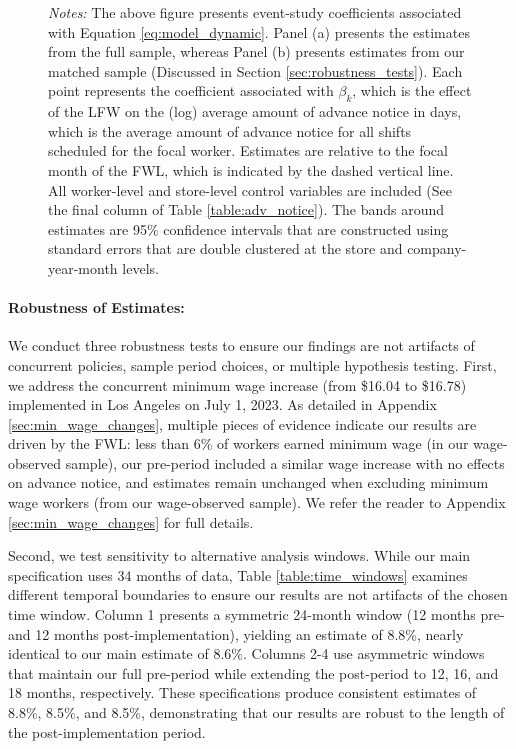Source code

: \documentclass[letterpaper,11pt,leqno]{article}
\theoremstyle{paper}
\newcommand{\note}[2][]{\parbox{\textwidth}{\footnotesize\vspace*{10pt}\textit{#1}#2}}
\begin{document}
\begin{figure}[h]
\note{\scriptsize \singlespacing \textit{Notes:} The above figure presents event-study coefficients associated with Equation \ref{eq:model_dynamic}. Panel (a) presents the estimates from the full sample, whereas Panel (b) presents estimates from our matched sample (Discussed in Section \ref{sec:robustness_tests}). Each point represents the coefficient associated with $\beta_{k}$, which is the effect of the LFW on the (log) average amount of advance notice in days, which is the average amount of advance notice for all shifts scheduled for the focal worker. Estimates are relative to the focal month of the FWL, which is indicated by the dashed vertical line. All worker-level and store-level control variables are included (See the final column of Table \ref{table:adv_notice}). The bands around estimates are 95\% confidence intervals that are constructed using standard errors that are double clustered at the store and company-year-month levels.}
\label{f:event_study_workers}
\end{figure}

\paragraph{Robustness of Estimates:}
We conduct three robustness tests to ensure our findings are not artifacts of concurrent policies, sample period choices, or multiple hypothesis testing. First, we address the concurrent minimum wage increase (from \$16.04 to \$16.78) implemented in Los Angeles on July 1, 2023. As detailed in Appendix \ref{sec:min_wage_changes}, multiple pieces of evidence indicate our results are driven by the FWL: less than 6\% of workers earned minimum wage (in our wage-observed sample), our pre-period included a similar wage increase with no effects on advance notice, and estimates remain unchanged when excluding minimum wage workers (from our wage-observed sample). We refer the reader to Appendix \ref{sec:min_wage_changes} for full details.

Second, we test sensitivity to alternative analysis windows. While our main specification uses 34 months of data, Table \ref{table:time_windows} examines different temporal boundaries to ensure our results are not artifacts of the chosen time window. Column 1 presents a symmetric 24-month window (12 months pre- and 12 months post-implementation), yielding an estimate of 8.8\%, nearly identical to our main estimate of 8.6\%. Columns 2-4 use asymmetric windows that maintain our full pre-period while extending the post-period to 12, 16, and 18 months, respectively. These specifications produce consistent estimates of 8.8\%, 8.5\%, and 8.5\%, demonstrating that our results are robust to the length of the post-implementation period.
\end{document}
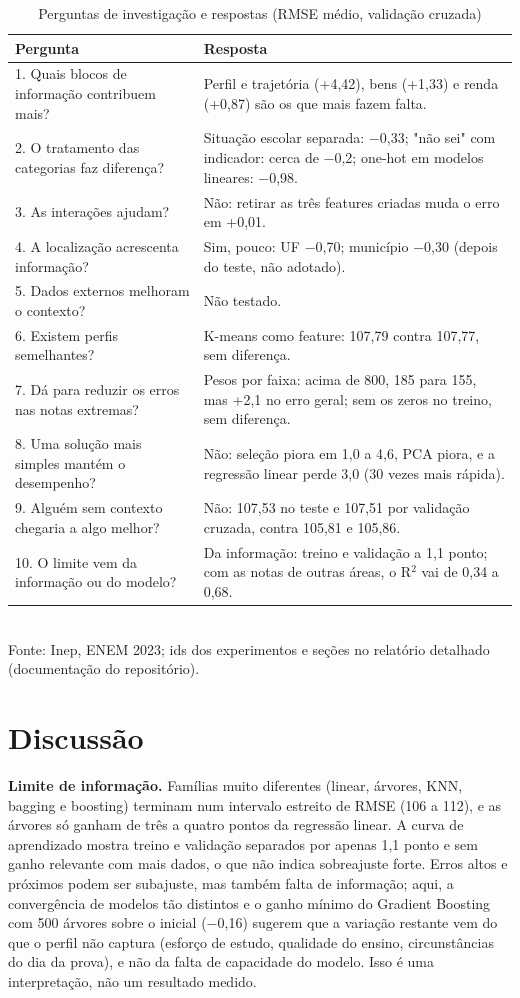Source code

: \documentclass[conference,a4paper]{IEEEtran}
\begin{document}
\begin{table}[!t]
\caption{Perguntas de investigação e respostas (RMSE médio, validação cruzada)}
\centering\footnotesize
\begin{tabularx}{\textwidth}{l>{\raggedright\arraybackslash}X}
\toprule
\textbf{Pergunta} & \textbf{Resposta} \\
\midrule
1. Quais blocos de informação contribuem mais? & Perfil e trajetória (+4,42), bens (+1,33) e renda (+0,87) são os que mais fazem falta. \\
2. O tratamento das categorias faz diferença? & Situação escolar separada: $-$0,33; "não sei" com indicador: cerca de $-$0,2; one-hot em modelos lineares: $-$0,98. \\
3. As interações ajudam? & Não: retirar as três features criadas muda o erro em +0,01. \\
4. A localização acrescenta informação? & Sim, pouco: UF $-$0,70; município $-$0,30 (depois do teste, não adotado). \\
5. Dados externos melhoram o contexto? & Não testado. \\
6. Existem perfis semelhantes? & K-means como feature: 107,79 contra 107,77, sem diferença. \\
7. Dá para reduzir os erros nas notas extremas? & Pesos por faixa: acima de 800, 185 para 155, mas +2,1 no erro geral; sem os zeros no treino, sem diferença. \\
8. Uma solução mais simples mantém o desempenho? & Não: seleção piora em 1,0 a 4,6, PCA piora, e a regressão linear perde 3,0 (30 vezes mais rápida). \\
9. Alguém sem contexto chegaria a algo melhor? & Não: 107,53 no teste e 107,51 por validação cruzada, contra 105,81 e 105,86. \\
10. O limite vem da informação ou do modelo? & Da informação: treino e validação a 1,1 ponto; com as notas de outras áreas, o R$^2$ vai de 0,34 a 0,68. \\
\bottomrule
\end{tabularx}
\\[2pt]{\scriptsize Fonte: Inep, ENEM 2023; ids dos experimentos e seções no relatório detalhado (documentação do repositório).}
\end{table}


\section{Discussão}
\textbf{Limite de informação.} Famílias muito diferentes (linear, árvores, KNN, bagging e boosting) terminam num intervalo estreito de RMSE (106 a 112), e as árvores só ganham de três a quatro pontos da regressão linear. A curva de aprendizado mostra treino e validação separados por apenas 1,1 ponto e sem ganho relevante com mais dados, o que não indica sobreajuste forte. Erros altos e próximos podem ser subajuste, mas também falta de informação; aqui, a convergência de modelos tão distintos e o ganho mínimo do Gradient Boosting com 500 árvores sobre o inicial ($-$0,16) sugerem que a variação restante vem do que o perfil não captura (esforço de estudo, qualidade do ensino, circunstâncias do dia da prova), e não da falta de capacidade do modelo. Isso é uma interpretação, não um resultado medido.
\end{document}
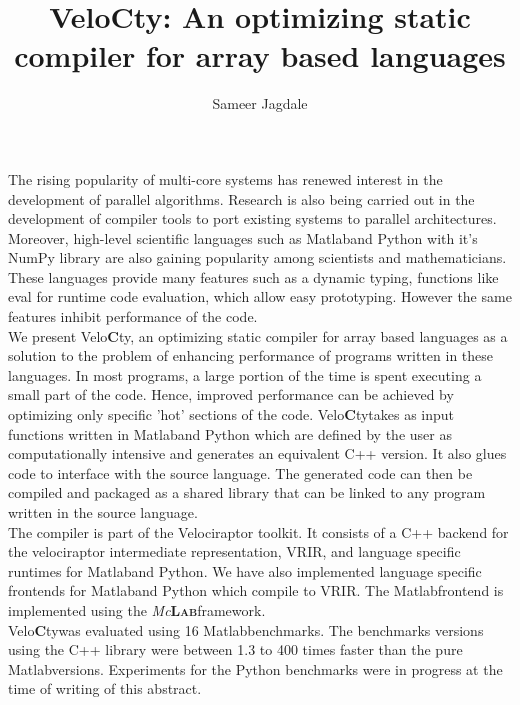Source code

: \documentclass[a4paper, 12pt]{article}
\newcommand{\matlab}{{\textsc Matlab}\space}
\newcommand{\velocty}{{Velo\textbf{C}ty}\space}
\newcommand{\smclab}{\textrm{\textsl{Mc}\textbf{\textsc{Lab}}}}
\newcommand{\mclab}{\smclab\space}
\begin{document}
\title{\velocty : An optimizing static compiler for array based languages}
\author{Sameer Jagdale}
\maketitle
The rising popularity of multi-core systems has renewed interest in the development of parallel algorithms. Research is also being carried out in the development of compiler tools to port existing systems to parallel architectures. Moreover, high-level scientific languages such as \matlab and Python with it's NumPy library are also gaining popularity among scientists and mathematicians. These languages provide many features such as a dynamic typing, functions like eval for runtime code evaluation, which allow easy prototyping. However the same features inhibit performance of the code. \\
We present \velocty, an optimizing static compiler for array based languages as a solution to the problem of enhancing performance of programs written in these languages. In most programs, a large portion of the time is spent executing a small part of the code. Hence, improved performance can be achieved by optimizing only specific 'hot' sections of the code. \velocty takes as input functions written in \matlab and Python which are defined by the user as computationally intensive and generates an equivalent C++ version. It also glues code to interface with the source language. The generated code can then be compiled and packaged as a shared library that can be linked to any program written in the source language.\\
The compiler is part of the Velociraptor toolkit. It consists of a C++ backend for the velociraptor intermediate representation, VRIR, and language specific runtimes for \matlab and Python. We have also implemented language specific frontends for \matlab and Python which compile to VRIR. The \matlab frontend is implemented using the \mclab framework. \\
\velocty was evaluated using 16 \matlab benchmarks. The benchmarks versions using the C++ library were between 1.3 to 400 times faster than the pure \matlab versions. Experiments for the Python benchmarks were in progress at the time of writing of this abstract.  
\end{document}
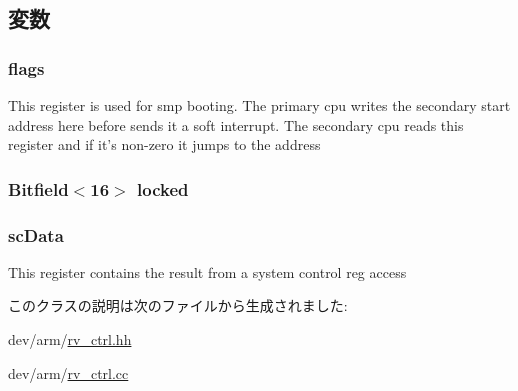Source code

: \subsection{変数}
\hypertarget{classRealViewCtrl_a773b39d480759f67926cb18ae2219281}{
\subsubsection[{flags}]{ {\bf flags}}}
\label{classRealViewCtrl_a773b39d480759f67926cb18ae2219281}
This register is used for smp booting. The primary cpu writes the secondary start address here before sends it a soft interrupt. The secondary cpu reads this register and if it's non-\/zero it jumps to the address \hypertarget{classRealViewCtrl_adab6c58ba2af3a3cc09a54eff7f8375c}{
\subsubsection[{locked}]{\setlength{\rightskip}{0pt plus 5cm}Bitfield$<$16$>$ {\bf locked}}}
\label{classRealViewCtrl_adab6c58ba2af3a3cc09a54eff7f8375c}
\hypertarget{classRealViewCtrl_ae8f7fca2ef5c09642e5b3c139a801fc7}{
\subsubsection[{lockVal}]{}}
\label{classRealViewCtrl_ae8f7fca2ef5c09642e5b3c139a801fc7}
\hypertarget{classRealViewCtrl_af51d9af9e3bf83cfd7a291d1eedd9176}{
\subsubsection[{scData}]{ {\bf scData}}}
\label{classRealViewCtrl_af51d9af9e3bf83cfd7a291d1eedd9176}
This register contains the result from a system control reg access 

このクラスの説明は次のファイルから生成されました:\begin{DoxyCompactItemize}
\item 
dev/arm/\hyperlink{rv__ctrl_8hh}{rv\_\-ctrl.hh}\item 
dev/arm/\hyperlink{rv__ctrl_8cc}{rv\_\-ctrl.cc}\end{DoxyCompactItemize}
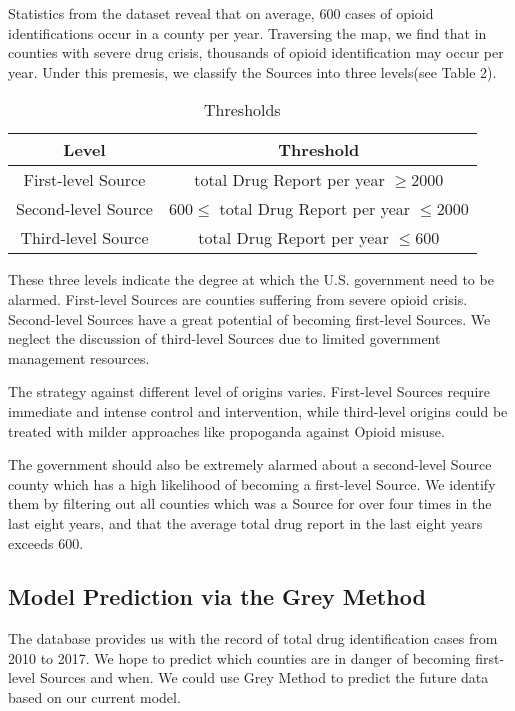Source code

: Statistics from the dataset reveal that on average, 600 cases of opioid identifications occur in a county per year. Traversing the map, we find that in counties with severe drug crisis, thousands of opioid identification may occur per year. Under this premesis, we classify the Sources into three levels(see Table 2).


\begin{table}[H]
	\centering
	\begin{tabular}{|c|c|}
		\hline
		\rowcolor[HTML]{656565} 
		{\color[HTML]{FFFFFF} \textbf{Level}} & {\color[HTML]{FFFFFF} \textbf{Threshold}} \\ \hline
		First-level Source  & total Drug Report per year $\geq 2000$ \\ \hline
		Second-level Source & $600 \leq$ total Drug Report per year $\leq 2000$ \\ \hline
		Third-level Source  & total Drug Report per year $\leq 600$ \\ \hline
	\end{tabular}
	\caption{Thresholds}
\end{table}

These three levels indicate the degree at which the U.S. government need to be alarmed. First-level Sources are counties suffering from severe opioid crisis. Second-level Sources have a great potential of becoming first-level Sources. We neglect the discussion of third-level Sources due to limited government management resources.

The strategy against different level of origins varies. First-level Sources require immediate and intense control and intervention, while third-level origins could be treated with milder approaches like propoganda against Opioid misuse. 

The government should also be extremely alarmed about a second-level Source county which has a high likelihood of becoming a first-level Source. We identify them by filtering out all counties which was a Source for over four times in the last eight years, and that the average total drug report in the last eight years exceeds 600.


\subsection{Model Prediction via the Grey Method}
The database provides us with the record of total drug identification cases from 2010 to 2017. We hope to predict which counties are in danger of becoming first-level Sources and when. We could use Grey Method to predict the future data based on our current model.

§ §

§ **PROBLEM DESCRIPTION**
Whenever the word "static" shows up in a line above, copy that line.

§ **SOLVED PROBLEM**
\title{\velocty : An optimizing static compiler for array based languages}
We present \velocty, an optimizing static compiler for array based languages as a solution to the problem of enhancing performance of programs written in these languages. In most programs, a large portion of the time is spent executing a small part of the code. Hence, improved performance can be achieved by optimizing only specific 'hot' sections of the code. \velocty takes as input functions written in \matlab and Python which are defined by the user as computationally intensive and generates an equivalent C++ version. It also glues code to interface with the source language. The generated code can then be compiled and packaged as a shared library that can be linked to any program written in the source language.\\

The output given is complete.